The 8.4” TFT model features 64 megabytes of memory, dual batteries for 8 hours operation, 800x600 resolution with 18-bit color depth, 180 cd/m2 brightness and 350:1 contrast ratio, microphone and stereo WAV/MP3 playback. The 7.4” passive matrix model also features 64 megabytes of memory, single battery for 4 hours operation, 640x480 resolution, 12-bit color depth, 120 cd/m2 brightness and 20:1 contrast. Both models include 9 programmable buttons, USB communications, G4 graphics, IR output and complete wireless control of your PC for web browsing, email, applications, and will be available at the end of December.
A newly announced Modero 7” 16x9 widescreen panel is similar to the above models, but with 800x480 resolution, 18-bit color depth, 350+ cd/m2 brightness, 200:1 contrast ratio, automatic screen activation and brightness level adjustment, plus optional 802.11b communications.
Looking for a really, really good home theater projector? Sony was showing just what you’re looking for: the QUALIA-004. Utilizing their brand new SXRD technology (think of it has high-end LCOS, or reflective LCD), the model is part of Sony’s unique QUALIA concept where innovative products that normally wouldn’t make it to market due to low sales volumes are actually produced in limited quantities... at a nearly unlimited price.
But first the goods: the QUALIA-004 is powered by thee 0.78” SXRD panels with full 1920x1080 progressive resolution and high contrast ratio. It features a pure Xenon lamp, Carl Zeiss Vario-Sonnar lens, full 10-bit digital signal processing with 12-bit panel driver, DVI/HDCP, component, S-Video, composite, USB and Ethernet inputs. This is truly the ultimate digital projector, but it also comes at the ultimate price: $25,000 plus lens! Although comparable to high-end CRT and three-chip DLP models, that’s still an arm and *two* legs! This projector drew quite a crowd, with in-booth demonstrations booked completely for the entire show. Fortunately, we got to see it in action at the pre-show press conference and, to put it simply, it rocks.

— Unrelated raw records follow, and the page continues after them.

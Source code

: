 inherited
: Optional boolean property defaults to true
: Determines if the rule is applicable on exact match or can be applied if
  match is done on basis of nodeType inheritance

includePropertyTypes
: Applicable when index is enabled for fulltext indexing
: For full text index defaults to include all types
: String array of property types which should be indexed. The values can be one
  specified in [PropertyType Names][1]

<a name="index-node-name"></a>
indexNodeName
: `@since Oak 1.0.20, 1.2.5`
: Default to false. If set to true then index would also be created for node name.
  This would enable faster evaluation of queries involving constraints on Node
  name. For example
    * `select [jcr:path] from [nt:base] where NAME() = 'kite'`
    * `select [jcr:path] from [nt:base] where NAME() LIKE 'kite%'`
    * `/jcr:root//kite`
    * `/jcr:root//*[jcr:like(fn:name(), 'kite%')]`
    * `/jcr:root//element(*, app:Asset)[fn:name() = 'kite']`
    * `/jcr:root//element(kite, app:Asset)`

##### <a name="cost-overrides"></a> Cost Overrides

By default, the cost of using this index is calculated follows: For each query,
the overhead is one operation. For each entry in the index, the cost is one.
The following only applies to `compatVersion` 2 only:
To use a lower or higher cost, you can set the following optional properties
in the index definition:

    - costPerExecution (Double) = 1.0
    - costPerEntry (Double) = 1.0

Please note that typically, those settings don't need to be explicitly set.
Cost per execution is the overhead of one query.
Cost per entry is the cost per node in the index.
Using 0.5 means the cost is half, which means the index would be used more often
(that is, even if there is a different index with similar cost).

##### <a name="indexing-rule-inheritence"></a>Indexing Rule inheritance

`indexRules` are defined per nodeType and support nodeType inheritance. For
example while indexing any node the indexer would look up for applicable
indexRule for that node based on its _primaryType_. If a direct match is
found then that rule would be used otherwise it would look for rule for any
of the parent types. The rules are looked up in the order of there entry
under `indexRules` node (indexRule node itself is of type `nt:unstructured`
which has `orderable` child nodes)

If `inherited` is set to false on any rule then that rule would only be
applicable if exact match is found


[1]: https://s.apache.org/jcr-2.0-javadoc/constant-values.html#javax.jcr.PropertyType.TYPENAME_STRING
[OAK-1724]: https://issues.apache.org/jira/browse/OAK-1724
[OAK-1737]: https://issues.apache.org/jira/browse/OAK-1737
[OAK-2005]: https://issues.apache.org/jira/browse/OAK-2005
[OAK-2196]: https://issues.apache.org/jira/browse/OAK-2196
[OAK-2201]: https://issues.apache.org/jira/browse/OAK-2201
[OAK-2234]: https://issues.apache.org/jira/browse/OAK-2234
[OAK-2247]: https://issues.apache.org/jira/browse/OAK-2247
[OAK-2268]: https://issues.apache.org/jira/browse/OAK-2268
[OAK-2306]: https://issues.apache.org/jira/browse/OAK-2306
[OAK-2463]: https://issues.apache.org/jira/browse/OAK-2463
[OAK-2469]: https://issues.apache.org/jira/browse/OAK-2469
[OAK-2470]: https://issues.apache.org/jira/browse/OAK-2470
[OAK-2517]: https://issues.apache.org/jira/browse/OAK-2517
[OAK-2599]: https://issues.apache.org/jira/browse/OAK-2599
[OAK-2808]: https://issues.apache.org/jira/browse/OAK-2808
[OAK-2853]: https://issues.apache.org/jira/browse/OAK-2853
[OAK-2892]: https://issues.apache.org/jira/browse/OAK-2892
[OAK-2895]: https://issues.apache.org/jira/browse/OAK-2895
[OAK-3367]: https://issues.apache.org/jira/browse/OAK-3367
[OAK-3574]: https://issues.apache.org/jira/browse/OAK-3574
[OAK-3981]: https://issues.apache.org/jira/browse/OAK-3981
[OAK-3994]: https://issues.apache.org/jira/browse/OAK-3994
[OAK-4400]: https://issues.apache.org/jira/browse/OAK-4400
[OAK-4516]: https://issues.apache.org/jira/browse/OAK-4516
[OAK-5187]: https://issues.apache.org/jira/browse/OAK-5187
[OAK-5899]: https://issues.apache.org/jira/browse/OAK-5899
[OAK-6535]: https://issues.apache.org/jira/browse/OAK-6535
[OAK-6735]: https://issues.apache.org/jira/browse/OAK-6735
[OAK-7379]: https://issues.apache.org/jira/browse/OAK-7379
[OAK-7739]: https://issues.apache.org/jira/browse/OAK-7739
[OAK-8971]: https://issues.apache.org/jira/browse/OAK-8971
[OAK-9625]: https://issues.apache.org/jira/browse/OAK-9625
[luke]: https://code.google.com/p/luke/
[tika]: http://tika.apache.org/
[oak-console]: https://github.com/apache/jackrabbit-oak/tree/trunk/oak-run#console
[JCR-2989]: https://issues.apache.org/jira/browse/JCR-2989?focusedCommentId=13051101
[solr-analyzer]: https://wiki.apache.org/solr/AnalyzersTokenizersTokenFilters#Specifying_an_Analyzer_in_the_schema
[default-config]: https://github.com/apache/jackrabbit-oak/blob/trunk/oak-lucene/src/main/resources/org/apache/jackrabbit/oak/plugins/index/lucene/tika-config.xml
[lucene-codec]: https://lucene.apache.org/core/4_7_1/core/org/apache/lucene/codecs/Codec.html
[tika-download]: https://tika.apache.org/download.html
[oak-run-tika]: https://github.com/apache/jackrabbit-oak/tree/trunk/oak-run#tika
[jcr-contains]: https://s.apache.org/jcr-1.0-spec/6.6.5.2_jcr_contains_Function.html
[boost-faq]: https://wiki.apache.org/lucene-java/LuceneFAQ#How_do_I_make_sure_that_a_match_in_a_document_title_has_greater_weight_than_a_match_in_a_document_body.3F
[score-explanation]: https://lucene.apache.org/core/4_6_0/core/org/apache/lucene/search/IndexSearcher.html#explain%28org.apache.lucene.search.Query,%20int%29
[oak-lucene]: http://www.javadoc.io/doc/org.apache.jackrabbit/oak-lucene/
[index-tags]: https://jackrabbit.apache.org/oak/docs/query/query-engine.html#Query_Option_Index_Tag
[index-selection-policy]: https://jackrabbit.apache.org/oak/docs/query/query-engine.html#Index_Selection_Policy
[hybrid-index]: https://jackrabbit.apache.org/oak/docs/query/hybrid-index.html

Slightly less high-end and appropriately more affordable is the new $3,500 Cineza VPL-HS20, which utilizes three widescreen LCD panels for 1386x788 resolution, up to 1400 ANSI lumens and a respectable 1300:1 contrast ratio. It features a 12-bit panel driver, reverse 3:2 pull-down, DVI/HDCP input, memory stick slot, digital keystone correction and a range of analog inputs.
Sony was also showing their latest Grand Wega rear projection televisions: the big 60" KDF-60XBR950 (also available in a 70" model) and the compact 42" KF-42WE610 (also available in 50" and 60" models).